Tuesday, 17 March 2009
My thoughts on meditation
The last few weeks, I have started doing meditation. I do twenty minutes in the morning, or early afternoon, and the same amount of time at night.
I have really noticed an effect! A positive one.
It's funny in a way in that, in the past, I have usually criticized 'meditation'. This is mainly because of the attitudes I have observed, usually from Buddhists, who seemed very anti sacred medicine, but quite pompous about the 'superiority' of meditation'
And with this comes the entrenched 'demanded', formalism of this activity, and the hierarchical nature of who can do it best--sit crossy-legged with aching legs--and who has advanced to such and such a level. ALL of that turned me right off!

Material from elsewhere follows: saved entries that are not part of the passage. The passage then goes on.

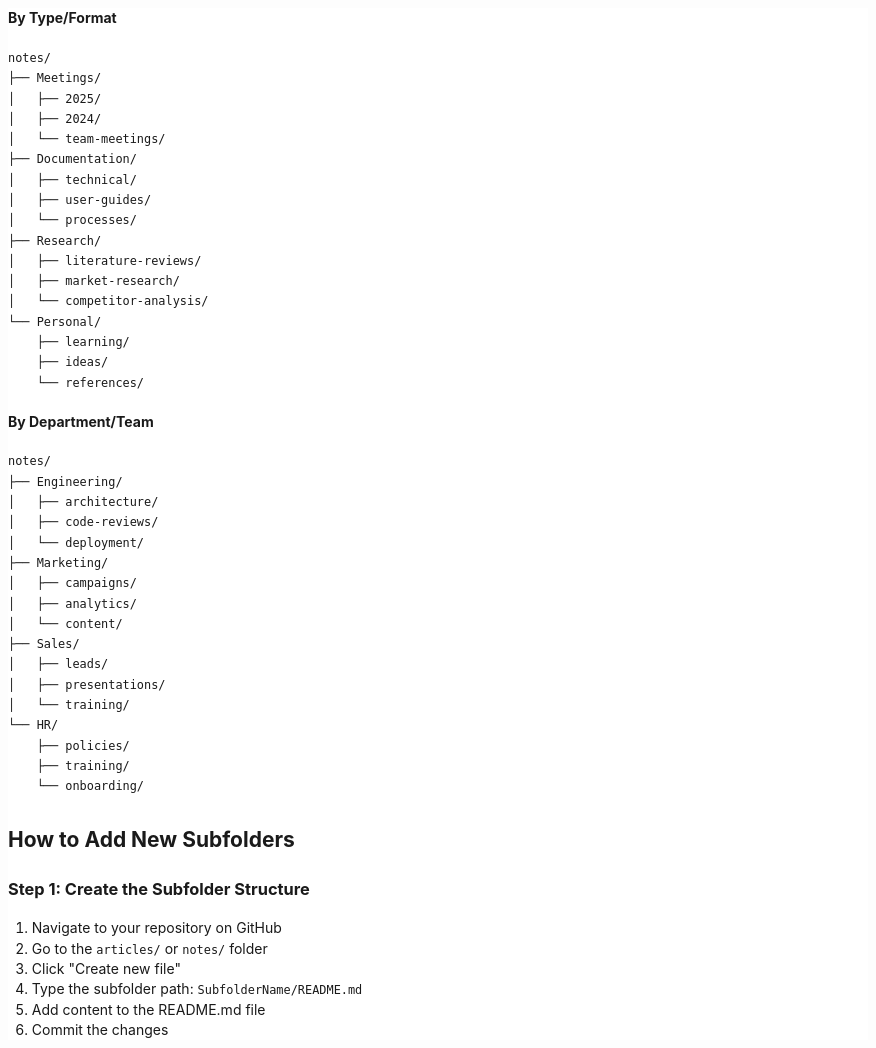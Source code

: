 #### By Type/Format
```
notes/
├── Meetings/
│   ├── 2025/
│   ├── 2024/
│   └── team-meetings/
├── Documentation/
│   ├── technical/
│   ├── user-guides/
│   └── processes/
├── Research/
│   ├── literature-reviews/
│   ├── market-research/
│   └── competitor-analysis/
└── Personal/
    ├── learning/
    ├── ideas/
    └── references/
```

#### By Department/Team
```
notes/
├── Engineering/
│   ├── architecture/
│   ├── code-reviews/
│   └── deployment/
├── Marketing/
│   ├── campaigns/
│   ├── analytics/
│   └── content/
├── Sales/
│   ├── leads/
│   ├── presentations/
│   └── training/
└── HR/
    ├── policies/
    ├── training/
    └── onboarding/
```

## How to Add New Subfolders

### Step 1: Create the Subfolder Structure
1. Navigate to your repository on GitHub
2. Go to the `articles/` or `notes/` folder
3. Click "Create new file"
4. Type the subfolder path: `SubfolderName/README.md`
5. Add content to the README.md file
6. Commit the changes
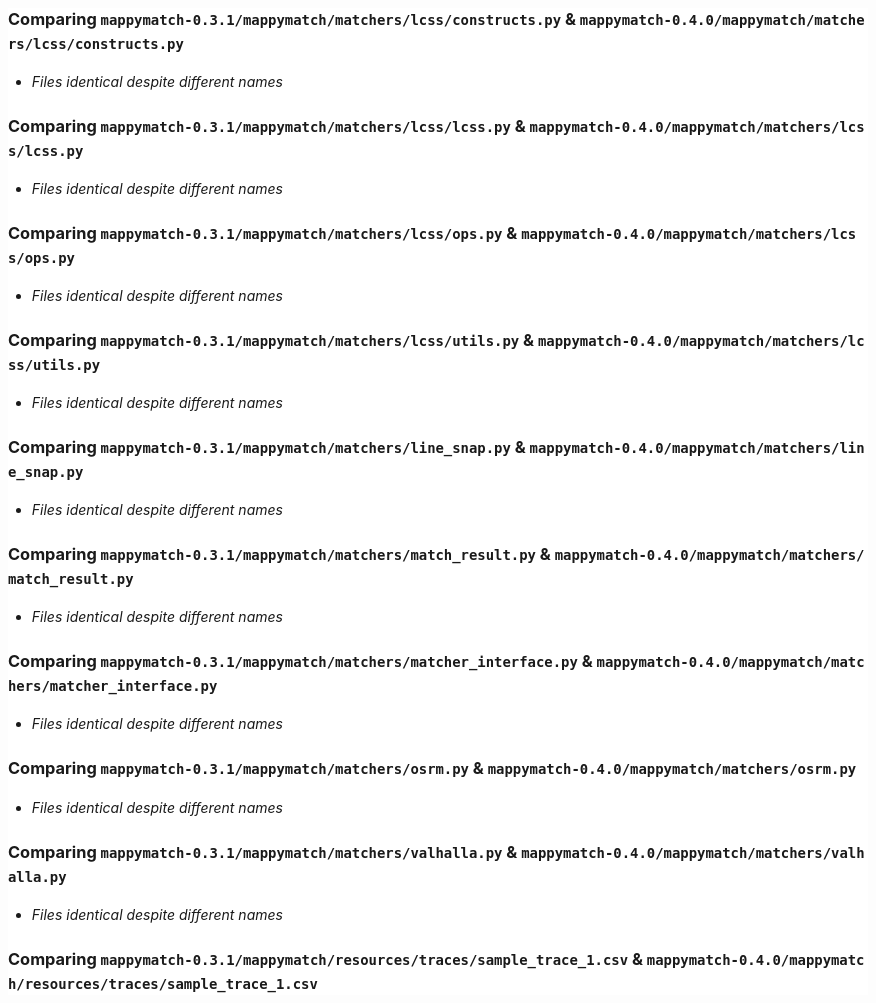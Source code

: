 
### Comparing `mappymatch-0.3.1/mappymatch/matchers/lcss/constructs.py` & `mappymatch-0.4.0/mappymatch/matchers/lcss/constructs.py`

 * *Files identical despite different names*

### Comparing `mappymatch-0.3.1/mappymatch/matchers/lcss/lcss.py` & `mappymatch-0.4.0/mappymatch/matchers/lcss/lcss.py`

 * *Files identical despite different names*

### Comparing `mappymatch-0.3.1/mappymatch/matchers/lcss/ops.py` & `mappymatch-0.4.0/mappymatch/matchers/lcss/ops.py`

 * *Files identical despite different names*

### Comparing `mappymatch-0.3.1/mappymatch/matchers/lcss/utils.py` & `mappymatch-0.4.0/mappymatch/matchers/lcss/utils.py`

 * *Files identical despite different names*

### Comparing `mappymatch-0.3.1/mappymatch/matchers/line_snap.py` & `mappymatch-0.4.0/mappymatch/matchers/line_snap.py`

 * *Files identical despite different names*

### Comparing `mappymatch-0.3.1/mappymatch/matchers/match_result.py` & `mappymatch-0.4.0/mappymatch/matchers/match_result.py`

 * *Files identical despite different names*

### Comparing `mappymatch-0.3.1/mappymatch/matchers/matcher_interface.py` & `mappymatch-0.4.0/mappymatch/matchers/matcher_interface.py`

 * *Files identical despite different names*

### Comparing `mappymatch-0.3.1/mappymatch/matchers/osrm.py` & `mappymatch-0.4.0/mappymatch/matchers/osrm.py`

 * *Files identical despite different names*

### Comparing `mappymatch-0.3.1/mappymatch/matchers/valhalla.py` & `mappymatch-0.4.0/mappymatch/matchers/valhalla.py`

 * *Files identical despite different names*

### Comparing `mappymatch-0.3.1/mappymatch/resources/traces/sample_trace_1.csv` & `mappymatch-0.4.0/mappymatch/resources/traces/sample_trace_1.csv`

Also, I went through quite a long phase reading the writings of Jiddu Krishnamurti (K). He criticized the populist notion of meditation too, when it involved sitting down and concentrating on the breath, or any focus, in order to 'still the mind', and was especially scathing about meditation which involved repeating a mantra.
He would tell his listeners to experiment. That instead of saying their secret mantra (usually only known when they have been initiated, and often having spent quite a bit of money to receive their 'unique' mantra), to try instead just saying 'coca cola coca cola' etc etc, or any absurd name, and see what happens.

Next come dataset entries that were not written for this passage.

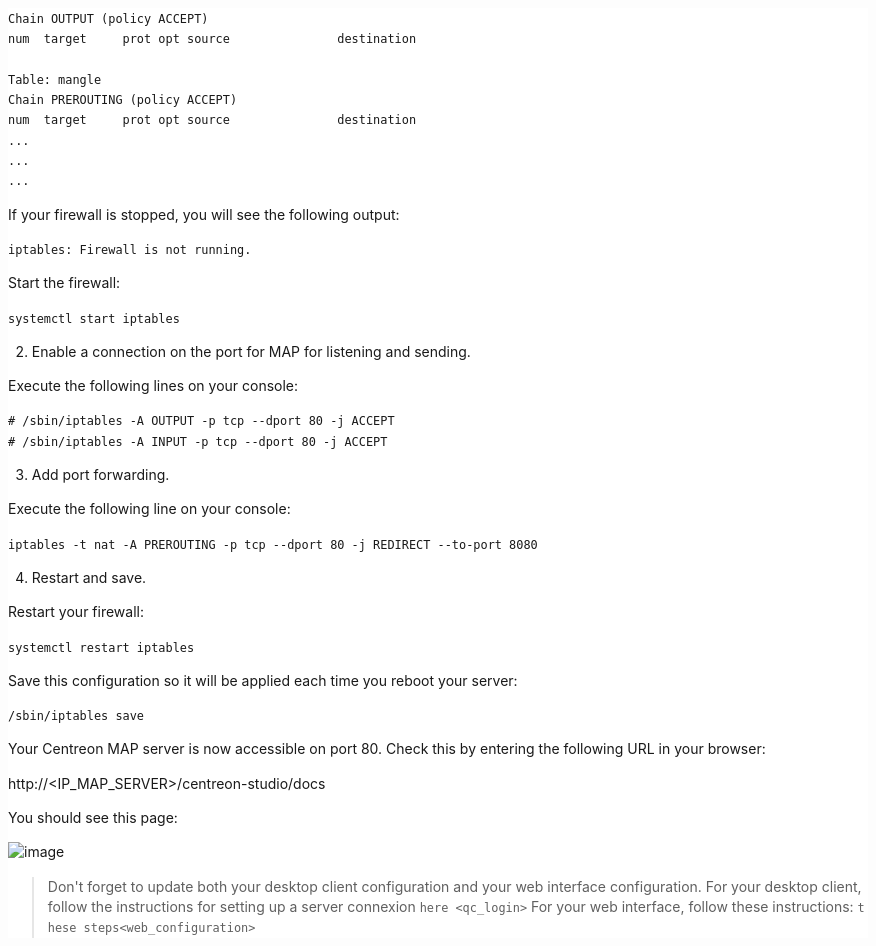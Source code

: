     Chain OUTPUT (policy ACCEPT)
    num  target     prot opt source               destination

    Table: mangle
    Chain PREROUTING (policy ACCEPT)
    num  target     prot opt source               destination
    ...
    ...
    ...

If your firewall is stopped, you will see the following output:

    iptables: Firewall is not running.

Start the firewall:

    systemctl start iptables

2.  Enable a connection on the port for MAP for listening and sending.

Execute the following lines on your console:

    # /sbin/iptables -A OUTPUT -p tcp --dport 80 -j ACCEPT
    # /sbin/iptables -A INPUT -p tcp --dport 80 -j ACCEPT

3.  Add port forwarding.

Execute the following line on your console:

    iptables -t nat -A PREROUTING -p tcp --dport 80 -j REDIRECT --to-port 8080

4.  Restart and save.

Restart your firewall:

    systemctl restart iptables

Save this configuration so it will be applied each time you reboot your server:

    /sbin/iptables save

Your Centreon MAP server is now accessible on port 80. Check this by entering
the following URL in your browser:

http://\<IP\_MAP\_SERVER\>/centreon-studio/docs

You should see this page:

![image](assets/data-presentation/server-api-rest.png)

> Don't forget to update both your desktop client configuration and your web
> interface configuration. For your desktop client, follow the instructions for
> setting up a server connexion `here <qc_login>`
> For your web interface, follow these instructions: `these
> steps<web_configuration>`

And what happens K said is that you get a superficial quietness of mind and body. You are in effect masking how you are really feeling. And his way 'negation': To listen to everything was the more authentic. And that this could be done when moving. IE>, for K meditation was just that~~Listening and Observing and vice versa!
Now I can accept that more than the whole imitatio-'Buddha' 'trip', but I --thankfully--fell out with K when I discovered about his private life, via a book I found written by his mistress.
I hadn't realized but I had gotten quite sucked into his perspective on reality, so I felt very betrayed, and also traumatized when I found out
It was good though because it has put me off gurus for life!
The ironical thing is that K always stressed he was not a guru, and one was not to take him as an authority. But you see the tra/ip is this: the 'needy' seek out those who say the have what the needy want. And he would slip in that he was basically ecstatically close to nature.
I remember, one book I have of his is called The Awakening of Intelligence
which contains photographic images of him, and one is where he is looking at nature, and his eyes are so very intense. Such as that draws in the unwary. You get into this sorry idea that you are lacking and (usually) 'he' is not. The guru-disciple complex.
I went onto explore more how this game can play us by reading this must-read book: The Guru Papers: Masks of Authoritarian Power, by Joel Kramer & Diana Alstad
Although I appreciate K's version of meditation more so than the more populist versions, yet, still, he was coming from an Advaita Vedantist perspective of 'negation' meaning that all forms of imagination should , yes be deeply listened to, but only in the process of negating them so as to come to a place of 'awakening'. In order that--he claimed--when you observe nature, a tree, bird, face, cloud etc there is no psychological gap in between observer and observed. The observer realizes the observer and observed are one.
Now, of course, that all sounds very seductive doesn't it? But you see I have experienced that with psychedelics, and anyone else can if they respect the experience. But K was very critical of psychedelics--as most of the gurus are, and major religions etcetera (too much competition!), and believed the anti-sacred mecicine propaganda he would read in Readers Digest!
So, like they all do, he would claim that only he really knows what he means, implying that you/me aren't 'there' yet. So....more books sold, more paying audiences, and sold out tours. A business. Making the punter believe they are lacking.
I have just finished reading a really interesting book, Daimonic Reality: A Field Guide to the Otherworld, by Patrick Harpur, and he writes something very interesting, in explaining Jung's views on Oriental meditation:
..."he [Jung] was simply aware of the danger of oriental disciplines, such as meditation and yoga, which seek to obliterate or to transcend the outpourings of Imagination, and so become a new kind of repression, denying the images of life."
, page 281.
As an artist, I most definately do not want to do that! I, of course, see danger of images when they are used by unscrupulous people to mislead, and manipulate, but that is not the fault of the images.
And Imagination is very important in connection with the partaking of sacred medicine, where one is to enter deeply with the process of images and doing so this can be an extraordinary healing experience.
So it doesn't make sense to me to try and obliterate, negate, 'transcend' Image-ination when meditating. So I don't! Hence when I meditate I allow bodymind to think, feel, whatever happens. And I feel very peacefull when doing so. Breathing becomes deeper without any effort. It is just sitting down, being quiet, and listening to flow.
I love it when I see horses 'meditating'. I have often seen more than several, when sun is hot, under a tree, some facing its trunk, and eyes shut. I wish I had taken pictures because this would have been image I would have headed this article with!
They are naturally just being still and quiet. Just that.